From the entries below, copy each line in which the word "confidence" occurs.

DATA FOR PROCESSING
- Opening Delimiter -

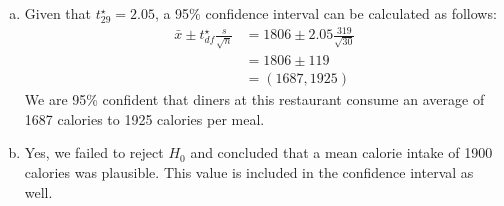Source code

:{{\begin{enumerate}[(a)]
\begin{align*}
0.10 &< p-value < 0.20
\end{align*}
Since p-value $>$ 0.05, we fail to reject $H_0$. The data do not provide strong evidence of a significant change in the average calorie intake of diners at this restaurant.
\item Given that $t_{29}^\star = 2.05$, a 95\% confidence interval can be calculated as follows:
\begin{align*}
\bar{x} \pm t_{df}^\star \frac{s}{\sqrt{n}} &= 1806 \pm 2.05 \frac{319}{\sqrt{30}} \\
&= 1806 \pm 119 \\
&= (1687, 1925)
\end{align*}
We are 95\% confident that diners at this restaurant consume an average of 1687 calories to 1925 calories per meal.
\item Yes, we failed to reject $H_0$ and concluded that a mean calorie intake of 1900 calories was plausible. This value is included in the confidence interval as well.
\end{enumerate}
}
}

- Closing Delimiter -

EXERCISE ANSWER
\item Given that $t_{29}^\star = 2.05$, a 95\% confidence interval can be calculated as follows:
\item Yes, we failed to reject $H_0$ and concluded that a mean calorie intake of 1900 calories was plausible. This value is included in the confidence interval as well.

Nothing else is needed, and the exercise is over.